The Impact of Walking on Heart Disease

By Erin Palinski-Wade

You can manage and even prevent heart disease simply by walking it away. In fact, just moderate amounts of walking daily can turn back your heart’s clock.

The impact of heart disease on America is staggering. It’s estimated that 935,000 Americans suffer a heart attack annually and the cost of coronary artery disease alone is over $108 billion dollars! So you can see just how widespread this problem really is.

One study at Washington University found just that when it tracked people between the ages of 50 and 60 years old. They followed these individuals for one and a half years and found that those who walked enough to burn 240 to 300 calories per day had hearts that pumped nutrients and blood throughout the body as effectively as individuals in their 30s and 40s!

It’s possible that walking may have a bigger role in improving heart health than even more intensive exercises such as jogging.
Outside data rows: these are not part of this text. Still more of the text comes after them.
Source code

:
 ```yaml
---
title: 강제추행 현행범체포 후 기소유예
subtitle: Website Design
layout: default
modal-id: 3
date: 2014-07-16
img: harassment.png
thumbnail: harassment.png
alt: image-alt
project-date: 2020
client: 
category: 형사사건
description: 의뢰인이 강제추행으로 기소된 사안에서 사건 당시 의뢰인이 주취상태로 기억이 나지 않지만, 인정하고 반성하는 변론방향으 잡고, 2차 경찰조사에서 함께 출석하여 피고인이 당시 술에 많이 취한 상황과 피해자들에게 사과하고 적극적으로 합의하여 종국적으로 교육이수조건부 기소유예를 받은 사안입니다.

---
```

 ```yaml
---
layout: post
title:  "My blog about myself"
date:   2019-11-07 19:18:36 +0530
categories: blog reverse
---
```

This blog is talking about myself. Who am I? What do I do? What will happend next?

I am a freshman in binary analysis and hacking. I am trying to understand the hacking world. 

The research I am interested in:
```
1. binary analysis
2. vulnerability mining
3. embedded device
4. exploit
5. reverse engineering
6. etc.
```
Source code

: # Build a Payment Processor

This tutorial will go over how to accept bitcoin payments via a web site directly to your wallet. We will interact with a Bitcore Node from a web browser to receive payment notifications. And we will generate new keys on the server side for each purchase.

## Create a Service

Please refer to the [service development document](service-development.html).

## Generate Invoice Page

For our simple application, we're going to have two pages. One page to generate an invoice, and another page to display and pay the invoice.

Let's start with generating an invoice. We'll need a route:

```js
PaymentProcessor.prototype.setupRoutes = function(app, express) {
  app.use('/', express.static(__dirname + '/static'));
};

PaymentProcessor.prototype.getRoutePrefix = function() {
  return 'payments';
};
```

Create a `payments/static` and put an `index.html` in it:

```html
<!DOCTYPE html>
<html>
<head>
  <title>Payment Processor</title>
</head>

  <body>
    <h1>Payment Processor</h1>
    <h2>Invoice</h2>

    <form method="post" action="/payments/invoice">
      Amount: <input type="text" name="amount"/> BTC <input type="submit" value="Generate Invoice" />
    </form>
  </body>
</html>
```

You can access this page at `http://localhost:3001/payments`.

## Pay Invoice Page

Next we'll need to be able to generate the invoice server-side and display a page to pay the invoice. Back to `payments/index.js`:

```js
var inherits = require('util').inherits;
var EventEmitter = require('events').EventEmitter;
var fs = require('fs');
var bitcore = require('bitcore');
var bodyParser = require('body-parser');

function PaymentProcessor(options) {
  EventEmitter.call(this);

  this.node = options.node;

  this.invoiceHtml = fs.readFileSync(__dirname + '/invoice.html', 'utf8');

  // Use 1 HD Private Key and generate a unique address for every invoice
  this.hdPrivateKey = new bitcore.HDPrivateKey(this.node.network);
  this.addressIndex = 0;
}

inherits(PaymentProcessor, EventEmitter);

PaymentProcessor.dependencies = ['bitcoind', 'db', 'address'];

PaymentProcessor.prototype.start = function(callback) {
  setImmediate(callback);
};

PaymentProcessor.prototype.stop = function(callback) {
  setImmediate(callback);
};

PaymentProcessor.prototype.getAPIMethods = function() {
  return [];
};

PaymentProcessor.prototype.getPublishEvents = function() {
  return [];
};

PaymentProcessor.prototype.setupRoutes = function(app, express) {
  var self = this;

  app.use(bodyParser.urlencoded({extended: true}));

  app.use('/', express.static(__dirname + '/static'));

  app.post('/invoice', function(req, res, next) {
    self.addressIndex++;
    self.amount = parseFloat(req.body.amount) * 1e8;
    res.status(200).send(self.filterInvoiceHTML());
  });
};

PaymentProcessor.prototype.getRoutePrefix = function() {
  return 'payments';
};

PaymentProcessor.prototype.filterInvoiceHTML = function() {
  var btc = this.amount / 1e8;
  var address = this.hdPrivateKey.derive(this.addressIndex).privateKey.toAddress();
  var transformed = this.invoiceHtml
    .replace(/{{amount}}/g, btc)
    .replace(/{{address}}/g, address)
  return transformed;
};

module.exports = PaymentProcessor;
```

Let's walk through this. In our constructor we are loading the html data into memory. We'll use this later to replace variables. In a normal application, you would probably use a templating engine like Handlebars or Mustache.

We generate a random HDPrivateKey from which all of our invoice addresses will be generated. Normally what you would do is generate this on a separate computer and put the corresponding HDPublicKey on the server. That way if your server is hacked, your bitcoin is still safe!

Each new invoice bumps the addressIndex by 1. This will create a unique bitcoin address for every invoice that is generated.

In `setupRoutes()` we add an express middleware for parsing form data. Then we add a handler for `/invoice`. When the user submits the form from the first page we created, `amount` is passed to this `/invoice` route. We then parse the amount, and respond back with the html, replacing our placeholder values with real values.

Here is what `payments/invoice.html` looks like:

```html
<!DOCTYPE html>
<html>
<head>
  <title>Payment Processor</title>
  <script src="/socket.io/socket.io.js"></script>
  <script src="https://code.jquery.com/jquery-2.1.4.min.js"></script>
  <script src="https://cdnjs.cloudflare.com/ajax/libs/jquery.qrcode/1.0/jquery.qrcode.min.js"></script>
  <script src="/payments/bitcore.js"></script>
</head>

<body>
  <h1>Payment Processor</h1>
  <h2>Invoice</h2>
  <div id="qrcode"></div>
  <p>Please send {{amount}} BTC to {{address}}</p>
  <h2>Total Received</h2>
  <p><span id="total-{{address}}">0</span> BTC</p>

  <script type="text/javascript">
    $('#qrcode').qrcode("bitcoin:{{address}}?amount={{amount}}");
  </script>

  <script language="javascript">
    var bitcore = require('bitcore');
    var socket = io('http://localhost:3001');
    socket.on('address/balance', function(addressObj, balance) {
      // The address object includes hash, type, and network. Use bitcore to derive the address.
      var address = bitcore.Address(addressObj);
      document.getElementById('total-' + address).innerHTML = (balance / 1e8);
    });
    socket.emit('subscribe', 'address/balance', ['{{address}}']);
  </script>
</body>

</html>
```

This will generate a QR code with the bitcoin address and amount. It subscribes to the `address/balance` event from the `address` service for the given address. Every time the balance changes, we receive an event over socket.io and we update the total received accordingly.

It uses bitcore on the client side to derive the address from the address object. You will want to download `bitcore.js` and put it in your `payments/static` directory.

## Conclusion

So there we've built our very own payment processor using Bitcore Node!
For instance, one study comparing walkers to joggers who both exercised for the same amount of time and with the same frequency, found that walkers were able to lower triglyceride levels, the free fat within the bloodstream that, when elevated, can increase heart disease and diabetes risk, by twice as much!

This may be due to a lower‐intensity exercise, such as walking, burning more fat for fuel during exercise than higher‐intensity exercises, such as running, which rely more on sugar (glucose) in the bloodstream for energy.

So how much walking does it take to improve your heart health? Surprisingly, not a lot. In just 30 minutes per day, one study found that walkers were able to significantly lower the inflammatory marker Creactive protein, which is an independent marker for heart disease. As you can see, with just a small amount of effort and a little time, you can turn back your heart’s clock and protect it against deadly heart disease all by just putting one foot in front of the other.